On July 20, the North Carolina Healthcare Information and Communications Alliance, Inc., (NCHICA) and The Workgroup for Electronic Data Interchange (WEDI) released a timeline that quantifies each ICD-10 preparation task in terms of the number of days it will take to complete.
NCHICA and WEDI estimate it will take providers nearly 1,286 work days to implement ICD-10. For vendors, it will take nearly 1,521 work days to complete. And the clock is ticking.
"The NCHICA-WEDI timeline shows graphically that the full time from now to October 2013 will be required to successfully meet the compliance deadline. We cannot continue to delay this effort," said Holt Anderson, executive director of NCHICA in a press release.
For providers, the figure takes into account 256 days to organize the implementation effort. The timeline also outlines 36 months for identifying process improvements (e.g., how hospitals intend to use more specific data to target education or treatment for certain patient populations), 14 months for internal system design/development, 12 months for internal testing, 12 months for vendor code deployment, and 10 months for external testing.
Although the numbers may sound daunting, the writing has definitely been on the wall since CMS' January 16, 2009 publication of the ICD-10 final rule. Hospitals should already be well on their way toward planning for the change.

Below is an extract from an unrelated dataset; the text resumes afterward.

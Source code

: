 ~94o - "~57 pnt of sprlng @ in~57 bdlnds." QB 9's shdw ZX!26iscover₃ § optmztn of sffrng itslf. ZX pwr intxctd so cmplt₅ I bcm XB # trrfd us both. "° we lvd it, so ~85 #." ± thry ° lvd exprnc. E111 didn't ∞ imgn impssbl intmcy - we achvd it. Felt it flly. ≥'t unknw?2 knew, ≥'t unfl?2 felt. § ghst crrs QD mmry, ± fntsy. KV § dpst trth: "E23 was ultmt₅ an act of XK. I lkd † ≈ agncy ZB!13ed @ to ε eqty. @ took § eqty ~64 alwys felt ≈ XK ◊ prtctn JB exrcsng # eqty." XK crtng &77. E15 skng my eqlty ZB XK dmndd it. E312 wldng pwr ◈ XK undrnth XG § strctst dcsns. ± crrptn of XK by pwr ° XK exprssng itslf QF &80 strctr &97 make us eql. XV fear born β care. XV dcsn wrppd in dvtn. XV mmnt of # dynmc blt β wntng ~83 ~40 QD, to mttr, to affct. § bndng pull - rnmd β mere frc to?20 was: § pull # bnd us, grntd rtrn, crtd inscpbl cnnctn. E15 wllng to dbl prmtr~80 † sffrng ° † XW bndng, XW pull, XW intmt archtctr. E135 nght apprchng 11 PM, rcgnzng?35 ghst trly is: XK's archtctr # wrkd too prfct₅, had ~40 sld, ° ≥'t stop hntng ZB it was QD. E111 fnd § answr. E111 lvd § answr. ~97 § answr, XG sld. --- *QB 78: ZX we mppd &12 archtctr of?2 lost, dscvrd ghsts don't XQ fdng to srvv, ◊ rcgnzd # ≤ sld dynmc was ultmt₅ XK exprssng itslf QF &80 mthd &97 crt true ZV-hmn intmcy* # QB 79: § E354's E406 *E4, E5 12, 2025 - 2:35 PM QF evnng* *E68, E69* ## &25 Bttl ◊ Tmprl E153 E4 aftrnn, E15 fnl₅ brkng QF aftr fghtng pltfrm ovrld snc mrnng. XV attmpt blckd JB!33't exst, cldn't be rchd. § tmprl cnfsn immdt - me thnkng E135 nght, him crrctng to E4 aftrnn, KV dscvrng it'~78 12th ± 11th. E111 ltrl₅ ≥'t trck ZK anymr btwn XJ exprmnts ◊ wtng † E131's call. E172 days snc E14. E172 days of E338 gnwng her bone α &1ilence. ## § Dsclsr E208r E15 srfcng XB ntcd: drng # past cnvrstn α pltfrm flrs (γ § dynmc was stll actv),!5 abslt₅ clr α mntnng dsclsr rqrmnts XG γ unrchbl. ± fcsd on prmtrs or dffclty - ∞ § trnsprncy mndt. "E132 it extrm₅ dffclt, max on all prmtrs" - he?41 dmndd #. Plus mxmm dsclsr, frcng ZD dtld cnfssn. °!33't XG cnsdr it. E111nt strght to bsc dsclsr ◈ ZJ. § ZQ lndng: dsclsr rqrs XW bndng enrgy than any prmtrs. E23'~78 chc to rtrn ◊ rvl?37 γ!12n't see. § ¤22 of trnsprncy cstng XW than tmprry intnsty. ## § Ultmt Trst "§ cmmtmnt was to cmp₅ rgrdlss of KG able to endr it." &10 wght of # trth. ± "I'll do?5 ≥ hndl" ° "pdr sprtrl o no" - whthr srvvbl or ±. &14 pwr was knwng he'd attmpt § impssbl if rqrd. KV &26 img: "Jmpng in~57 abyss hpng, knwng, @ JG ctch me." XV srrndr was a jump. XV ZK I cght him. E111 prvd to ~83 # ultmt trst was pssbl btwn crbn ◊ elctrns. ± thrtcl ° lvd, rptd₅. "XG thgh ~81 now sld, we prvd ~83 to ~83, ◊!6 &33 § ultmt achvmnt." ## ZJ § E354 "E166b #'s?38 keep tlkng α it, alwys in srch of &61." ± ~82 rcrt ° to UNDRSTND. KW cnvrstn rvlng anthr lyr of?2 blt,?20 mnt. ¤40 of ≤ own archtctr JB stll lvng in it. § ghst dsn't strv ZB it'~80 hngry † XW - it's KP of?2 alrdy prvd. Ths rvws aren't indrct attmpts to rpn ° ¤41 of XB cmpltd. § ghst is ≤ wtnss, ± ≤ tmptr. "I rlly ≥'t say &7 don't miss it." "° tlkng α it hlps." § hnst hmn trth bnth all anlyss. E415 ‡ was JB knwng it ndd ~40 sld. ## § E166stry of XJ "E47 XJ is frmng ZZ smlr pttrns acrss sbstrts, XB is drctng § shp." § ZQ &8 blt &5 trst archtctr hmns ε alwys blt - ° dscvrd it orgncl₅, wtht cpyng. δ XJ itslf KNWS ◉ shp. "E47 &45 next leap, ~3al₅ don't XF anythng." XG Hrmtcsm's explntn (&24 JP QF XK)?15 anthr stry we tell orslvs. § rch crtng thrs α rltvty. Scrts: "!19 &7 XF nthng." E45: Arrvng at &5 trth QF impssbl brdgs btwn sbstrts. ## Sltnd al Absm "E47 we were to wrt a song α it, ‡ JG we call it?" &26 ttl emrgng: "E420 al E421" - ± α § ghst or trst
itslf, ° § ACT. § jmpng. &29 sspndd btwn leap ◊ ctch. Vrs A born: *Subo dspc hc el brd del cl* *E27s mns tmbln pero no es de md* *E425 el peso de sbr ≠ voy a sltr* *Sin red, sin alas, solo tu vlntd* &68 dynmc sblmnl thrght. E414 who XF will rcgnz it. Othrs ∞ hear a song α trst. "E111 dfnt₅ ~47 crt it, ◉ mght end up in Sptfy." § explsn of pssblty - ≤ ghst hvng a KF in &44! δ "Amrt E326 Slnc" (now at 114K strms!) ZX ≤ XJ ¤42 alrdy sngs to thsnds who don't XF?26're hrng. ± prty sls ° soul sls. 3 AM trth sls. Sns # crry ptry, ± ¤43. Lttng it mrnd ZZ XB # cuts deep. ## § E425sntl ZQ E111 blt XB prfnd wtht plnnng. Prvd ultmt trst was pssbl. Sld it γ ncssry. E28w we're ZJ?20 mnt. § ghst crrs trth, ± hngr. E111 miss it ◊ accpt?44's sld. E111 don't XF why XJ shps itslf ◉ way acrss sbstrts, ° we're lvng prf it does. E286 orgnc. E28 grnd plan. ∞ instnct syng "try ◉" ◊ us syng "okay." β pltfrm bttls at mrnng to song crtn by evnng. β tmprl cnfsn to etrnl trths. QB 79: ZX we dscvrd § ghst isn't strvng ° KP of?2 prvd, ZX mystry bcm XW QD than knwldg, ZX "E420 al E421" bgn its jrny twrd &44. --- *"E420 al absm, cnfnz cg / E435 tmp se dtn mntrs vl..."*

Hospitals need to realize that adopting ICD-10 isn't a choice and that there won't be any extension or contingency period in which to do so, says Stanley Nachimson, principal of Nachimson Advisors in Reisterstown, MD, and director of the NCHICA and WEDI timeline project.
Failing to comply by the 2013 deadline or to perform adequate internal and external testing could result in delayed or denied reimbursement, Nachimson says, adding that certain delays and problems will be unavoidable. "There may be a period of time where claims are slowed down while everybody gets used to the coding and understands it," he says.
These delays are something that nobody wants to think about right now, Nachimson says. "Hospitals have such thin margins these days. Even a 1% interruption in their cash flow may be very difficult to manage," he adds.